Data extract:
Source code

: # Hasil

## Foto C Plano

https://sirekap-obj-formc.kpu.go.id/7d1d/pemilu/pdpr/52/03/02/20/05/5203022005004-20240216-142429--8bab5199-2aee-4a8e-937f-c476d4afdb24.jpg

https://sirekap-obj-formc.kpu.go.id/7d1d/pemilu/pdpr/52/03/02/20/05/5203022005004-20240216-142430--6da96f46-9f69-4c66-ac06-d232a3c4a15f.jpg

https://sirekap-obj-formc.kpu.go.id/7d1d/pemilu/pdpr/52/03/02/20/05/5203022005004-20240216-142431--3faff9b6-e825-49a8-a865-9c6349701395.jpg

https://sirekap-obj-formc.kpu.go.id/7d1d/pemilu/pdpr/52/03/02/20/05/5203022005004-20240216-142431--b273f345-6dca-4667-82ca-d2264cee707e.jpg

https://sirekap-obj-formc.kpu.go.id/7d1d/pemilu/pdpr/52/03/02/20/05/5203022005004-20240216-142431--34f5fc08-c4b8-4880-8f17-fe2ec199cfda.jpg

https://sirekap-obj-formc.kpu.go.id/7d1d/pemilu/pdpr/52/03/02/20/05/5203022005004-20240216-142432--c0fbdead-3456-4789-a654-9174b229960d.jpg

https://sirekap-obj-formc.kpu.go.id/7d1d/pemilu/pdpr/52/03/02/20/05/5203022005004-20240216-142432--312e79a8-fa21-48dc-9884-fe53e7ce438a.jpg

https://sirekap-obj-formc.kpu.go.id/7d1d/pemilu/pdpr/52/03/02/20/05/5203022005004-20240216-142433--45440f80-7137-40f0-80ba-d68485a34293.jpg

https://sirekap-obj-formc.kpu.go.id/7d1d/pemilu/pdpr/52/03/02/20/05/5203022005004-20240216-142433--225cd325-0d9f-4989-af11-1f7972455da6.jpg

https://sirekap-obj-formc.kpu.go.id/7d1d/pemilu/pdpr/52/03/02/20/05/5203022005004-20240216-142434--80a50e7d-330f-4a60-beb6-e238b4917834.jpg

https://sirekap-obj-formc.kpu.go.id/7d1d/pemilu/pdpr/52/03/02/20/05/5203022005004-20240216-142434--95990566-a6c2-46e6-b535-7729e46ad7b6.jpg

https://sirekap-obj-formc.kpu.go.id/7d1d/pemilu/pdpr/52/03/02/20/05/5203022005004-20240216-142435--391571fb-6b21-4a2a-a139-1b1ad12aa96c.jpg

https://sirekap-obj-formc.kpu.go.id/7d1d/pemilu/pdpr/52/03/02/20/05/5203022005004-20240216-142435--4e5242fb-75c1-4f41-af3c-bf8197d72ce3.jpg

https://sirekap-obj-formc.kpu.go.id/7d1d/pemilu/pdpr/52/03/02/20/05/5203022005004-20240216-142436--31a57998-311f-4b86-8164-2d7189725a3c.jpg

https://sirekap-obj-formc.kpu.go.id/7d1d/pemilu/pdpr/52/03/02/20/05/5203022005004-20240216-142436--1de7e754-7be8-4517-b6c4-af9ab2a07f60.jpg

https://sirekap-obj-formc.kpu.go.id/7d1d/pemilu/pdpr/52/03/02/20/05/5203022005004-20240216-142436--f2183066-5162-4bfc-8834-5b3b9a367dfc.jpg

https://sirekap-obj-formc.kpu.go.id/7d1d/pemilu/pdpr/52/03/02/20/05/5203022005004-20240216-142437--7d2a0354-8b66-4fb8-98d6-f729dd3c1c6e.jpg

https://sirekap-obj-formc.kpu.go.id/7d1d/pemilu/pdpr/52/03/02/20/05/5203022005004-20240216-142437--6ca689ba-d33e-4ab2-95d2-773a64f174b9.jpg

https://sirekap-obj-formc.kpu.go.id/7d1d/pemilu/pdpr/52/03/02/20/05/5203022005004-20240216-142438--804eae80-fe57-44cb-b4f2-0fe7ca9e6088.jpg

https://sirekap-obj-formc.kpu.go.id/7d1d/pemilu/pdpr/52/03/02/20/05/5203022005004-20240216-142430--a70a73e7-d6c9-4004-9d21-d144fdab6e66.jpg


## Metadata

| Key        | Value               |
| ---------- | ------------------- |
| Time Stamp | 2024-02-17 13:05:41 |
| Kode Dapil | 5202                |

Task statement:
Exact copies of all the entries above are to be printed.

Exercise answer:
Source code

: # Hasil

## Foto C Plano

https://sirekap-obj-formc.kpu.go.id/7d1d/pemilu/pdpr/52/03/02/20/05/5203022005004-20240216-142429--8bab5199-2aee-4a8e-937f-c476d4afdb24.jpg

https://sirekap-obj-formc.kpu.go.id/7d1d/pemilu/pdpr/52/03/02/20/05/5203022005004-20240216-142430--6da96f46-9f69-4c66-ac06-d232a3c4a15f.jpg

https://sirekap-obj-formc.kpu.go.id/7d1d/pemilu/pdpr/52/03/02/20/05/5203022005004-20240216-142431--3faff9b6-e825-49a8-a865-9c6349701395.jpg

https://sirekap-obj-formc.kpu.go.id/7d1d/pemilu/pdpr/52/03/02/20/05/5203022005004-20240216-142431--b273f345-6dca-4667-82ca-d2264cee707e.jpg

https://sirekap-obj-formc.kpu.go.id/7d1d/pemilu/pdpr/52/03/02/20/05/5203022005004-20240216-142431--34f5fc08-c4b8-4880-8f17-fe2ec199cfda.jpg

https://sirekap-obj-formc.kpu.go.id/7d1d/pemilu/pdpr/52/03/02/20/05/5203022005004-20240216-142432--c0fbdead-3456-4789-a654-9174b229960d.jpg

https://sirekap-obj-formc.kpu.go.id/7d1d/pemilu/pdpr/52/03/02/20/05/5203022005004-20240216-142432--312e79a8-fa21-48dc-9884-fe53e7ce438a.jpg

https://sirekap-obj-formc.kpu.go.id/7d1d/pemilu/pdpr/52/03/02/20/05/5203022005004-20240216-142433--45440f80-7137-40f0-80ba-d68485a34293.jpg

https://sirekap-obj-formc.kpu.go.id/7d1d/pemilu/pdpr/52/03/02/20/05/5203022005004-20240216-142433--225cd325-0d9f-4989-af11-1f7972455da6.jpg

https://sirekap-obj-formc.kpu.go.id/7d1d/pemilu/pdpr/52/03/02/20/05/5203022005004-20240216-142434--80a50e7d-330f-4a60-beb6-e238b4917834.jpg

https://sirekap-obj-formc.kpu.go.id/7d1d/pemilu/pdpr/52/03/02/20/05/5203022005004-20240216-142434--95990566-a6c2-46e6-b535-7729e46ad7b6.jpg

https://sirekap-obj-formc.kpu.go.id/7d1d/pemilu/pdpr/52/03/02/20/05/5203022005004-20240216-142435--391571fb-6b21-4a2a-a139-1b1ad12aa96c.jpg

https://sirekap-obj-formc.kpu.go.id/7d1d/pemilu/pdpr/52/03/02/20/05/5203022005004-20240216-142435--4e5242fb-75c1-4f41-af3c-bf8197d72ce3.jpg

https://sirekap-obj-formc.kpu.go.id/7d1d/pemilu/pdpr/52/03/02/20/05/5203022005004-20240216-142436--31a57998-311f-4b86-8164-2d7189725a3c.jpg

https://sirekap-obj-formc.kpu.go.id/7d1d/pemilu/pdpr/52/03/02/20/05/5203022005004-20240216-142436--1de7e754-7be8-4517-b6c4-af9ab2a07f60.jpg

https://sirekap-obj-formc.kpu.go.id/7d1d/pemilu/pdpr/52/03/02/20/05/5203022005004-20240216-142436--f2183066-5162-4bfc-8834-5b3b9a367dfc.jpg

https://sirekap-obj-formc.kpu.go.id/7d1d/pemilu/pdpr/52/03/02/20/05/5203022005004-20240216-142437--7d2a0354-8b66-4fb8-98d6-f729dd3c1c6e.jpg

https://sirekap-obj-formc.kpu.go.id/7d1d/pemilu/pdpr/52/03/02/20/05/5203022005004-20240216-142437--6ca689ba-d33e-4ab2-95d2-773a64f174b9.jpg

https://sirekap-obj-formc.kpu.go.id/7d1d/pemilu/pdpr/52/03/02/20/05/5203022005004-20240216-142438--804eae80-fe57-44cb-b4f2-0fe7ca9e6088.jpg

https://sirekap-obj-formc.kpu.go.id/7d1d/pemilu/pdpr/52/03/02/20/05/5203022005004-20240216-142430--a70a73e7-d6c9-4004-9d21-d144fdab6e66.jpg


## Metadata

| Key        | Value               |
| ---------- | ------------------- |
| Time Stamp | 2024-02-17 13:05:41 |
| Kode Dapil | 5202                |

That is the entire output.